The classical guitar (also called classic guitar, Spanish guitar, nylon-string guitar or concert guitar) is a 6-stringed plucked string instrument from the family of instruments called chordophones. The classical guitar is well known for its comprehensive right hand technique, which allows the soloist to perform complex melodic and polyphonic material, in much the same manner as the piano.
The phrase "classical guitar" is ambiguous in that it might refer at least three different concepts:
the instrumental technique — the individual strings are usually plucked with the fingernails or rarely without nails.
its historic repertoire — though this is of lesser importance, since any repertoire can be (and is) played on the classical guitar (additionally: classical guitarists are known to borrow from the repertoires of a wide variety of instruments)
its shape, construction and material excluding three strings made of nylon — modern classical guitar shape, or historic classical guitar shapes (e.g. early romantic guitars from France and Italy). A guitar family tree can be identified. (The flamenco guitar is derived from the modern classical, but has differences in material, construction and sound)

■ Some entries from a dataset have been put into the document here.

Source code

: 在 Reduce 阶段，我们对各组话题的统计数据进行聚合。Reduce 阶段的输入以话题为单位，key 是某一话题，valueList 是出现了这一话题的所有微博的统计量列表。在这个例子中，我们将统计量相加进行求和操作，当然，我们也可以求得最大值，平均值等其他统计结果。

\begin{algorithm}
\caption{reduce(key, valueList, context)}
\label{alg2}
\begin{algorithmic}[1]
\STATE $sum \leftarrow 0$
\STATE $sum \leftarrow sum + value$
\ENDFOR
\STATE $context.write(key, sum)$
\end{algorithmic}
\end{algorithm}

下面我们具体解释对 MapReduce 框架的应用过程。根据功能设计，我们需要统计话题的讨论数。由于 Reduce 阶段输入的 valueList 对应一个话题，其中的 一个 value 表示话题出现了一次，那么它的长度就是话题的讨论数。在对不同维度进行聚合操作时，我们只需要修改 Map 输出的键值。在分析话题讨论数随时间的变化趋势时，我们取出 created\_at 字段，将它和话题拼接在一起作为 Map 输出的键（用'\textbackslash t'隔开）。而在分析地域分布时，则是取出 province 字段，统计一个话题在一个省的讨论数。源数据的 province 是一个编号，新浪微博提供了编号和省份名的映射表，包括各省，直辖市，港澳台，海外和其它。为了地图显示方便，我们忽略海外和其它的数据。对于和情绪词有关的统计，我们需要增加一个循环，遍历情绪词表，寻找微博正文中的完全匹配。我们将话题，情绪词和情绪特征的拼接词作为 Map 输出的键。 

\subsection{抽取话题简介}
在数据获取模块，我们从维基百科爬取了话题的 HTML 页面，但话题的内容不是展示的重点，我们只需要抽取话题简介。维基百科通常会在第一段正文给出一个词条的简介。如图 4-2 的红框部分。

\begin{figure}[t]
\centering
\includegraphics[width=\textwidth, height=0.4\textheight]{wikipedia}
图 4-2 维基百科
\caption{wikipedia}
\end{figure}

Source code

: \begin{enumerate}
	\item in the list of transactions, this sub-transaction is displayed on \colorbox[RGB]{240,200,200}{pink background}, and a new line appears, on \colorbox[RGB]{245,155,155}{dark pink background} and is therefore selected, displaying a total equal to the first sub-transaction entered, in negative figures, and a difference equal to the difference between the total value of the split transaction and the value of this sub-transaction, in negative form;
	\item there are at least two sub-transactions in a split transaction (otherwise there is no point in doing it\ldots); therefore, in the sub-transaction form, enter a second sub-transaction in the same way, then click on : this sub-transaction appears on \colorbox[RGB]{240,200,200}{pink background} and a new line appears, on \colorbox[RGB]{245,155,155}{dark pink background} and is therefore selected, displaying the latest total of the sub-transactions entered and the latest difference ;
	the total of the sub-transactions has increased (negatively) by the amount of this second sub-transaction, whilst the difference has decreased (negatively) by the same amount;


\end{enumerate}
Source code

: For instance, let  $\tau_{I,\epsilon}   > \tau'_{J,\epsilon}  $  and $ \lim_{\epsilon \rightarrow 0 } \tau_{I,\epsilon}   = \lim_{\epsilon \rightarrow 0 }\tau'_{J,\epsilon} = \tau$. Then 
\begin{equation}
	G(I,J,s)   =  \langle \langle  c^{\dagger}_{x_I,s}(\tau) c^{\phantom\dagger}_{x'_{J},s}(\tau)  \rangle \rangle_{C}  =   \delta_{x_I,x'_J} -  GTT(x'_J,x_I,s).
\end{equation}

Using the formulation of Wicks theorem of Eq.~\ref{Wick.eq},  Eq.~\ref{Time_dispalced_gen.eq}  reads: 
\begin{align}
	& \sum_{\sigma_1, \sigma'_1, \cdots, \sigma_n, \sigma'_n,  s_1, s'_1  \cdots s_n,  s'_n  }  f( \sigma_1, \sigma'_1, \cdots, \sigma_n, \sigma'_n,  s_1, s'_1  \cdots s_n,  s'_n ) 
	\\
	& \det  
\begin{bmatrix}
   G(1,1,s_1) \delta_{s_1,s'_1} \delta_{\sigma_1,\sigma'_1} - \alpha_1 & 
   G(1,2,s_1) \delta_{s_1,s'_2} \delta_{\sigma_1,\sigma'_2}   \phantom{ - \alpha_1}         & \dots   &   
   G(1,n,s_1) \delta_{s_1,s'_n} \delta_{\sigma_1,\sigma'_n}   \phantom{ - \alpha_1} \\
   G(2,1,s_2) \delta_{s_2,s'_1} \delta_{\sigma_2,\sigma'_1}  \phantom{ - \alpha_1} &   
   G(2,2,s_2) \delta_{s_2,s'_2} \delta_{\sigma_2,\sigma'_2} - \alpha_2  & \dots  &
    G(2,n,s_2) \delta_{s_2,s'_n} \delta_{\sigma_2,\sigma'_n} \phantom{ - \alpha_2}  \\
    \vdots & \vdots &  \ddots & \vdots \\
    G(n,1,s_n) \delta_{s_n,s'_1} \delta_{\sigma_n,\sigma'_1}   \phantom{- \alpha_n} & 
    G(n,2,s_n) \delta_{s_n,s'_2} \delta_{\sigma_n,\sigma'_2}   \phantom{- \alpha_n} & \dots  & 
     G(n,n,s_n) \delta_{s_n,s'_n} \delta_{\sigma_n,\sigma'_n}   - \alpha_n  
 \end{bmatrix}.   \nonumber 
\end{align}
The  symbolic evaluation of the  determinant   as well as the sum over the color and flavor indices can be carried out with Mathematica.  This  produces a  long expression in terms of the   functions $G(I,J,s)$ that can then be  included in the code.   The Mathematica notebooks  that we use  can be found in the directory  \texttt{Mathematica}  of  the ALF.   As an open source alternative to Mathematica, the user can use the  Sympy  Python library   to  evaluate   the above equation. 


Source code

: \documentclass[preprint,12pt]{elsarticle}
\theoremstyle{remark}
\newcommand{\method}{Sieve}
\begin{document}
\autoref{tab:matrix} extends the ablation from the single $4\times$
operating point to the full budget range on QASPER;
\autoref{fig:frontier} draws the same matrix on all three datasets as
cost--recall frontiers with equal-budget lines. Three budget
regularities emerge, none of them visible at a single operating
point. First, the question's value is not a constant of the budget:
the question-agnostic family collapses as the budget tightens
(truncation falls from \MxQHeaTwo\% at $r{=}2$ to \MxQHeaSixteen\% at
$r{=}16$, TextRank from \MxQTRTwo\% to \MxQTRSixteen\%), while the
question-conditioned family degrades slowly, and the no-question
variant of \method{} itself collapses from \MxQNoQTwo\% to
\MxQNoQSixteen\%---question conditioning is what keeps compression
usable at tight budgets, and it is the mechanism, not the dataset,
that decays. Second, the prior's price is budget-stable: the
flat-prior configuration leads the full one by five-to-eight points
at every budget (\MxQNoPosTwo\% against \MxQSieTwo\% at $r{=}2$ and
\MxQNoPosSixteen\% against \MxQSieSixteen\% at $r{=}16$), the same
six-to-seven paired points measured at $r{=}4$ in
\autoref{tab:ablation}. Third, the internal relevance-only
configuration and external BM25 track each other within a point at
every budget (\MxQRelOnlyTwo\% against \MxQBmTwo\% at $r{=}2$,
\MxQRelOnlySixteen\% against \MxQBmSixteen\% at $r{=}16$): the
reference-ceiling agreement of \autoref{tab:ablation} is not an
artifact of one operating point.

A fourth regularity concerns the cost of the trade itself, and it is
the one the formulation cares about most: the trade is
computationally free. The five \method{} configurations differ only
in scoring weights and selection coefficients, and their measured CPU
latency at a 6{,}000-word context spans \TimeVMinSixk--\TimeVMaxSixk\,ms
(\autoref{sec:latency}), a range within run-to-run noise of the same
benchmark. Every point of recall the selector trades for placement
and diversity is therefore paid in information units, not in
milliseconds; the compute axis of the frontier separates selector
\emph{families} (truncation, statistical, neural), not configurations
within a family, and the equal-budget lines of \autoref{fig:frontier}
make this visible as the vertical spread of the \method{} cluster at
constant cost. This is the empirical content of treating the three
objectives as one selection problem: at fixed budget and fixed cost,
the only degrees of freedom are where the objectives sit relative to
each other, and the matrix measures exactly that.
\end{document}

The name classical guitar does not mean that only classical repertoire is performed on it, although classical music is a part of the instrument's core repertoire (due to the guitar's long history); instead all kinds of music (folk, jazz, flamenco, etc.) are performed on it.
The term modern classical guitar is sometimes used to distinguish the classical guitar from older forms of guitar, which are in their broadest sense also called classical, or more descriptively: early guitars. Examples of early guitars include the 6-string early romantic guitar (ca. 1790 - 1880), and the earlier baroque guitars with 5 courses.
Today's modern classical guitar was established by the late designs of the 19th century Spanish luthier Antonio Torres Jurado. Hence the modern classical guitar is sometimes called the "Spanish guitar".
The classical guitar has a long history and one is able to distinguish various:
repertoire (composers and their compositions, arrangements, improvisations)
Both instrument and repertoire can be viewed from a combination of various contexts:
historical (chronological period of time)
baroque guitar — 17th to mid 18th century
early romantic guitars — 19th century (for music from the Classical and Romantic periods)
modern classical guitars
e.g. in the 19th century: Spanish guitars (Torres), and French guitars (René Lacôte, ...), etc.
cultural/stylistic and social aspects
e.g. baroque court music, 19th century opera and its influences, 19th century folk songs, Latin American music, etc.
Brief examples using the above classifications (historical, cultural/stylistic, social etc.), to show the colourful diversity of the classical guitar:
Robert de Visée (ca. 1650--1725) with French Court music for baroque guitar and lute. He was the guitar player (maître de guitare du Roy) of Louis XIV of France at the court of Versailles. His works are influenced by hearing Jean-Baptiste de Lully (1632--1687) who was also engaged at the court of Louis XIV.
Mauro Giuliani (1781--1829) with Italian/Viennese classical music for the 19th century so-called early romantic guitar. He was chamber-virtuoso of Archduchess Marie Louise of Austria. Some of his works include strong influences from his visits to 19th century opera performances.
Francisco Tárrega (1852--1909) of Spain. His intimate salon-style music is both romantic in character and includes charming character pieces such as polkas and waltzes. He even played for the Queen of Spain, Isabel II. From 1869, Tárrega used a guitar by Antonio de Torres (1817--1892).
Agustín Barrios (1885--1944) from Paraguay, towards the end of his life using a modern classical guitar. His music is romantic in style, with some works showing strong folkloric Paraguayan influences, shaped from his cultural background.
Sergei Orekhov (Сергей Орехов) (1935--1998) with music for the Russian 7-string guitar. In his compositions and arrangements, he draws inspiration from his intimate knowledge of traditional Russian folk music and folk songs.
Interpreting works of a specific composer in a specific style requires an understanding of the historical cultural/stylistic and social aspects/influences, considering music an expressive art. This is often called the study of performance practice, with attempts at historically informed performance (sometimes abbreviated HIP).